Fra i fattori di rischio, una ulteriore salita dei costi di materia prima per quella parte dell'industria che utilizza semilavorati, non disponendo di capacità produttiva integrata infragruppo, specie se si accompagnasse ad un rallentamento della domanda europea.
Meno probabile un pregiudizio legato ad una forte crescita dell'export cinese, considerata la scarsa autosufficienza degli impianti cinesi circa la disponibilità di minerali ferrosi ed i costi elevati di trasporto marittimo per i dry bulks.
La stessa agenzia comincia tuttavia ad interrogarsi sui tempi di un possibile rallentamento della fase propulsiva, giacché il settore conserva un andamento ciclico, pur pronosticando che un futuro rallentamento non sarebbe drastico come alcune fasi di declino verificatesi in passato.
Moody's reports: Stable outlook for European steel industry
Frankfurt, July 24, 2008 -- The fundamental credit outlook for the European steel industry is stable, despite variations in some products or end markets, says Moody's Investors Service in a new Industry Outlook report. Moody's expects 2008 to be another good year for the industry, based on solid demand in Western Europe and continued rising demand in Eastern Europe. Cost pressures from rising input costs, especially for iron ore and coking coal, will remain a key challenge.

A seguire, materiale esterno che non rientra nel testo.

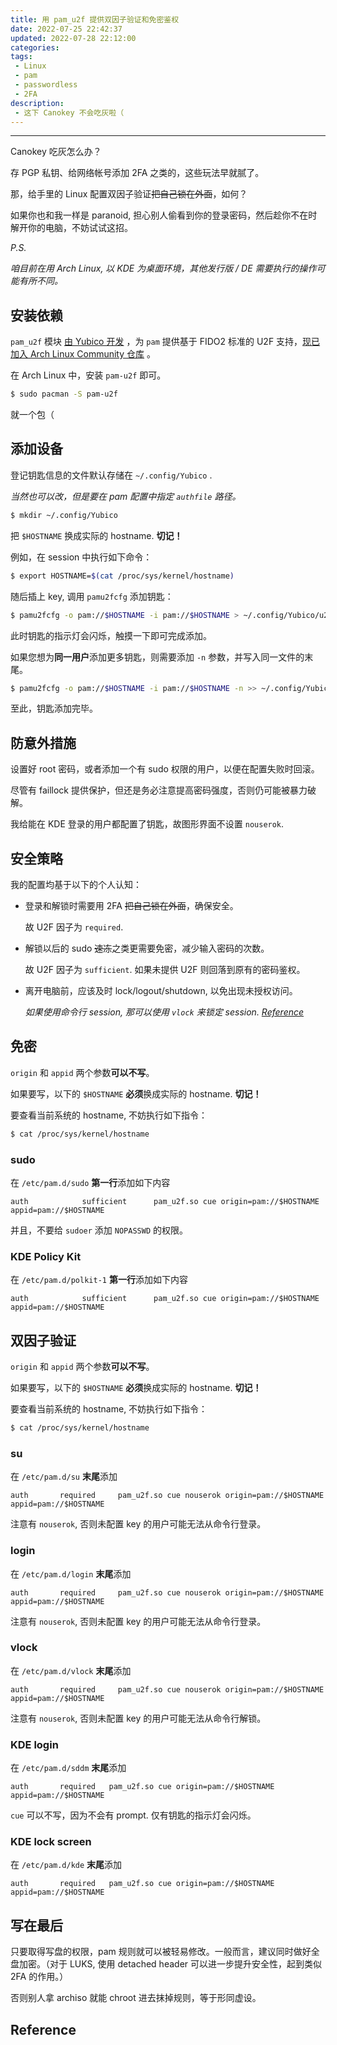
 ```yaml
---
title: 用 pam_u2f 提供双因子验证和免密鉴权
date: 2022-07-25 22:42:37
updated: 2022-07-28 22:12:00
categories:
tags:
 - Linux
 - pam
 - passwordless
 - 2FA
description:
 - 这下 Canokey 不会吃灰啦（
---
```


<!-- {% btn '/en/src/d',View English Version,,blue larger %} -->

---

Canokey 吃灰怎么办？

存 PGP 私钥、给网络帐号添加 2FA 之类的，这些玩法早就腻了。

那，给手里的 Linux 配置双因子验证~~把自己锁在外面~~，如何？

如果你也和我一样是 paranoid, 担心别人偷看到你的登录密码，然后趁你不在时解开你的电脑，不妨试试这招。

*P.S.*

*咱目前在用 Arch Linux, 以 KDE 为桌面环境，其他发行版 / DE 需要执行的操作可能有所不同。*



## 安装依赖

`pam_u2f` 模块 [由 Yubico 开发](https://developers.yubico.com/pam-u2f) ，为 `pam` 提供基于 FIDO2 标准的 U2F 支持，[现已加入 Arch Linux Community 仓库](https://archlinux.org/packages/community/x86_64/pam-u2f/) 。

在 Arch Linux 中，安装 `pam-u2f` 即可。

```bash
$ sudo pacman -S pam-u2f
```

就一个包（



## 添加设备

登记钥匙信息的文件默认存储在 `~/.config/Yubico` .

*当然也可以改，但是要在 pam 配置中指定 `authfile` 路径。*

```bash
$ mkdir ~/.config/Yubico 
```

把 `$HOSTNAME` 换成实际的 hostname. **切记！**

例如，在 session 中执行如下命令：

```bash
$ export HOSTNAME=$(cat /proc/sys/kernel/hostname)
```

随后插上 key, 调用 `pamu2fcfg` 添加钥匙：

```bash
$ pamu2fcfg -o pam://$HOSTNAME -i pam://$HOSTNAME > ~/.config/Yubico/u2f_keys
```

此时钥匙的指示灯会闪烁，触摸一下即可完成添加。

如果您想为**同一用户**添加更多钥匙，则需要添加 `-n` 参数，并写入同一文件的末尾。

```bash
$ pamu2fcfg -o pam://$HOSTNAME -i pam://$HOSTNAME -n >> ~/.config/Yubico/u2f_keys
```

至此，钥匙添加完毕。



## 防意外措施

设置好 root 密码，或者添加一个有 sudo 权限的用户，以便在配置失败时回滚。

尽管有 faillock 提供保护，但还是务必注意提高密码强度，否则仍可能被暴力破解。

我给能在 KDE 登录的用户都配置了钥匙，故图形界面不设置 `nouserok`. 



## 安全策略

我的配置均基于以下的个人认知：

- 登录和解锁时需要用 2FA ~~把自己锁在外面~~，确保安全。

  故 U2F 因子为 `required`.

- 解锁以后的 sudo ~~速冻~~之类更需要免密，减少输入密码的次数。

  故 U2F 因子为 `sufficient`. 如果未提供 U2F 则回落到原有的密码鉴权。

- 离开电脑前，应该及时 lock/logout/shutdown, 以免出现未授权访问。

  *如果使用命令行 session, 那可以使用 `vlock` 来锁定 session. [Reference](https://wiki.archlinux.org/title/Session_lock#Virtual_console)*




## 免密 

`origin` 和 `appid` 两个参数**可以不写**。

如果要写，以下的 `$HOSTNAME` **必须**换成实际的 hostname. **切记！**

要查看当前系统的 hostname, 不妨执行如下指令：

```bash
$ cat /proc/sys/kernel/hostname
```



### sudo 

在 `/etc/pam.d/sudo` **第一行**添加如下内容

```
auth            sufficient      pam_u2f.so cue origin=pam://$HOSTNAME appid=pam://$HOSTNAME
```

并且，不要给 `sudoer` 添加 `NOPASSWD` 的权限。



### KDE Policy Kit

在 `/etc/pam.d/polkit-1` **第一行**添加如下内容

```
auth            sufficient      pam_u2f.so cue origin=pam://$HOSTNAME appid=pam://$HOSTNAME
```

<!--Policy kit 弹出窗口时，-->



## 双因子验证

`origin` 和 `appid` 两个参数**可以不写**。

如果要写，以下的 `$HOSTNAME` **必须**换成实际的 hostname. **切记！**

要查看当前系统的 hostname, 不妨执行如下指令：

```bash
$ cat /proc/sys/kernel/hostname
```



### su

在 `/etc/pam.d/su` **末尾**添加

```
auth       required     pam_u2f.so cue nouserok origin=pam://$HOSTNAME appid=pam://$HOSTNAME
```

注意有 `nouserok`, 否则未配置 key 的用户可能无法从命令行登录。



### login

在 `/etc/pam.d/login` **末尾**添加

```
auth       required     pam_u2f.so cue nouserok origin=pam://$HOSTNAME appid=pam://$HOSTNAME
```

注意有 `nouserok`, 否则未配置 key 的用户可能无法从命令行登录。



### vlock

在 `/etc/pam.d/vlock` **末尾**添加

```
auth       required     pam_u2f.so cue nouserok origin=pam://$HOSTNAME appid=pam://$HOSTNAME
```

注意有 `nouserok`, 否则未配置 key 的用户可能无法从命令行解锁。



### KDE login

在 `/etc/pam.d/sddm` **末尾**添加

```
auth       required   pam_u2f.so cue origin=pam://$HOSTNAME appid=pam://$HOSTNAME
```

`cue` 可以不写，因为不会有 prompt. 仅有钥匙的指示灯会闪烁。



### KDE lock screen

在 `/etc/pam.d/kde` **末尾**添加

```
auth       required   pam_u2f.so cue origin=pam://$HOSTNAME appid=pam://$HOSTNAME
```



## 写在最后

只要取得写盘的权限，pam 规则就可以被轻易修改。一般而言，建议同时做好全盘加密。（对于 LUKS, 使用 detached header 可以进一步提升安全性，起到类似 2FA 的作用。）

否则别人拿 archiso 就能 chroot 进去抹掉规则，等于形同虚设。



## Reference

[^1]: https://wiki.archlinux.org/title/Universal_2nd_Factor#Authentication_for_Arch_Linux
[^2]: https://github.com/Zer0CoolX/Fedora-KDE-Yubikey-U2F-2FA-Logins-Guide
[^3]: https://webcache.googleusercontent.com/search?q=cache%3AX6Y0_n-k4WwJ%3Ahttps%3A%2F%2Fwww.reddit.com%2Fr%2Farchlinux%2Fcomments%2Ffoi5ig%2Fenabling_u2f_when_logging_in%2F&hl=en&gl=id&strip=0&vwsrc=0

Moody's stable outlook for the European steel industry expresses the rating agency's view on the likely future direction of fundamental credit conditions in the industry over the next 12 to 18 months. It does not represent a projection of rating upgrades versus downgrades.

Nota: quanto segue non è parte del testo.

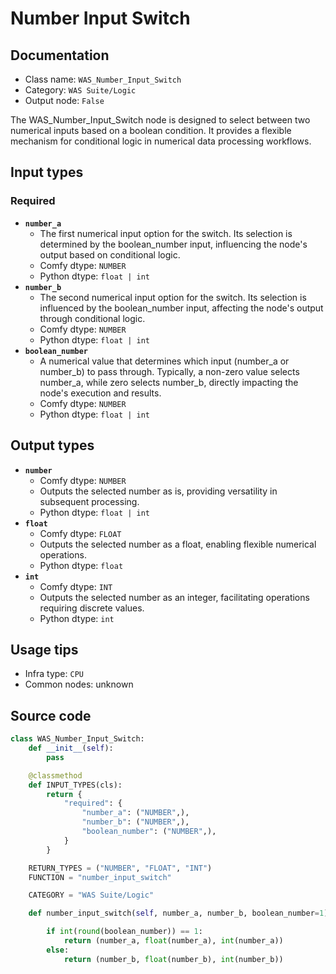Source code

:# Number Input Switch
## Documentation
- Class name: `WAS_Number_Input_Switch`
- Category: `WAS Suite/Logic`
- Output node: `False`

The WAS_Number_Input_Switch node is designed to select between two numerical inputs based on a boolean condition. It provides a flexible mechanism for conditional logic in numerical data processing workflows.
## Input types
### Required
- **`number_a`**
    - The first numerical input option for the switch. Its selection is determined by the boolean_number input, influencing the node's output based on conditional logic.
    - Comfy dtype: `NUMBER`
    - Python dtype: `float | int`
- **`number_b`**
    - The second numerical input option for the switch. Its selection is influenced by the boolean_number input, affecting the node's output through conditional logic.
    - Comfy dtype: `NUMBER`
    - Python dtype: `float | int`
- **`boolean_number`**
    - A numerical value that determines which input (number_a or number_b) to pass through. Typically, a non-zero value selects number_a, while zero selects number_b, directly impacting the node's execution and results.
    - Comfy dtype: `NUMBER`
    - Python dtype: `float | int`
## Output types
- **`number`**
    - Comfy dtype: `NUMBER`
    - Outputs the selected number as is, providing versatility in subsequent processing.
    - Python dtype: `float | int`
- **`float`**
    - Comfy dtype: `FLOAT`
    - Outputs the selected number as a float, enabling flexible numerical operations.
    - Python dtype: `float`
- **`int`**
    - Comfy dtype: `INT`
    - Outputs the selected number as an integer, facilitating operations requiring discrete values.
    - Python dtype: `int`
## Usage tips
- Infra type: `CPU`
- Common nodes: unknown


## Source code
```python
class WAS_Number_Input_Switch:
    def __init__(self):
        pass

    @classmethod
    def INPUT_TYPES(cls):
        return {
            "required": {
                "number_a": ("NUMBER",),
                "number_b": ("NUMBER",),
                "boolean_number": ("NUMBER",),
            }
        }

    RETURN_TYPES = ("NUMBER", "FLOAT", "INT")
    FUNCTION = "number_input_switch"

    CATEGORY = "WAS Suite/Logic"

    def number_input_switch(self, number_a, number_b, boolean_number=1):

        if int(round(boolean_number)) == 1:
            return (number_a, float(number_a), int(number_a))
        else:
            return (number_b, float(number_b), int(number_b))

```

"Strong overall global demand for steel has supported pricing in Europe since 2007 and especially since the beginning of the second quarter of 2008. Demand in Europe has been solid in mature markets but has continued to strengthen in the emerging markets of Eastern Europe. Combined with a slower rate of capacity added, capacity utilisation has constantly increased in recent years," says Matthias Hellstern, a Moody's Vice-President / Senior Credit Officer and author of the report.

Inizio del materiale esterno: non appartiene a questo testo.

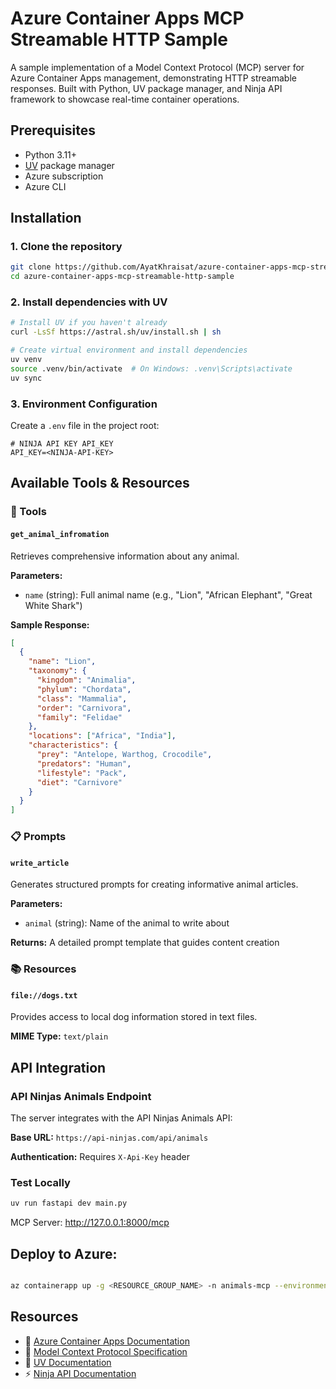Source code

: # Azure Container Apps MCP Streamable HTTP Sample

A sample implementation of a Model Context Protocol (MCP) server for Azure Container Apps management, demonstrating HTTP streamable responses. Built with Python, UV package manager, and Ninja API framework to showcase real-time container operations.


## Prerequisites

- Python 3.11+
- [UV](https://github.com/astral-sh/uv) package manager
- Azure subscription 
- Azure CLI 

## Installation

### 1. Clone the repository

```bash
git clone https://github.com/AyatKhraisat/azure-container-apps-mcp-streamable-http-sample.git
cd azure-container-apps-mcp-streamable-http-sample
```

### 2. Install dependencies with UV

```bash
# Install UV if you haven't already
curl -LsSf https://astral.sh/uv/install.sh | sh

# Create virtual environment and install dependencies
uv venv
source .venv/bin/activate  # On Windows: .venv\Scripts\activate
uv sync
```

### 3. Environment Configuration

Create a `.env` file in the project root:

```env
# NINJA API KEY API_KEY 
API_KEY=<NINJA-API-KEY>
```

## Available Tools & Resources

### 🔧 Tools

#### `get_animal_infromation`
Retrieves comprehensive information about any animal.

**Parameters:**
- `name` (string): Full animal name (e.g., "Lion", "African Elephant", "Great White Shark")


**Sample Response:**
```json
[
  {
    "name": "Lion",
    "taxonomy": {
      "kingdom": "Animalia",
      "phylum": "Chordata",
      "class": "Mammalia",
      "order": "Carnivora",
      "family": "Felidae"
    },
    "locations": ["Africa", "India"],
    "characteristics": {
      "prey": "Antelope, Warthog, Crocodile",
      "predators": "Human",
      "lifestyle": "Pack",
      "diet": "Carnivore"
    }
  }
]
```

### 📋 Prompts

#### `write_article`
Generates structured prompts for creating informative animal articles.

**Parameters:**
- `animal` (string): Name of the animal to write about

**Returns:** A detailed prompt template that guides content creation



### 📚 Resources

#### `file://dogs.txt`
Provides access to local dog information stored in text files.

**MIME Type:** `text/plain`

## API Integration

### API Ninjas Animals Endpoint

The server integrates with the API Ninjas Animals API:

**Base URL:** `https://api-ninjas.com/api/animals`

**Authentication:** Requires `X-Api-Key` header



### Test Locally


```bash
uv run fastapi dev main.py
```
MCP Server: http://127.0.0.1:8000/mcp

## Deploy to Azure:
```bash

az containerapp up -g <RESOURCE_GROUP_NAME> -n animals-mcp --environment mcp -l <REGION> --env-vars API_KEYS=<NINJA_API_KEY> --source .
```


## Resources

- 📖 [Azure Container Apps Documentation](https://docs.microsoft.com/en-us/azure/container-apps/)
- 🔧 [Model Context Protocol Specification](https://modelcontextprotocol.io/)
- 🐍 [UV Documentation](https://docs.astral.sh/uv/)
- ⚡ [Ninja API Documentation](https://api-ninjas.com/api/animals)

Given the increase in steel demand and production, demand for raw materials, such as iron ore and coking coal, has risen as well, leading to hikes in input costs. However, improved pricing power, as a result of recent industry consolidation and high capacity utilisation, has helped steel producers to at least pass on higher input costs to their customers, thereby conserving operating margins.
"Despite the overall positive operating environment, there are some potential risks. These include further rising raw material costs, lower demand for steel stemming from economic weakness in Western Europe and a slowdown in growth in Eastern Europe. Perhaps most unpredictably, a return of high volumes of exports from Chinese steel producers could erode steelmakers' pricing power," Mr Hellstern explains.
Moody's expects that vertically integrated steel producers with self-sufficiency in raw material input costs will benefit most from the current market environment. Increasing Chinese steel production and escalating steel exports is another key issue for the overall industry, albeit somewhat mitigated by the low self-sufficiency of Chinese steel mills for iron ore, as well as the very high shipping rates for dry bulks.
Moody's continues to view the steel industry as characterised by a high degree of cyclicality, and expects that the highly favourable performance experienced over recent years will not continue indefinitely, although any downturns may not be as severe or protracted as those of the past.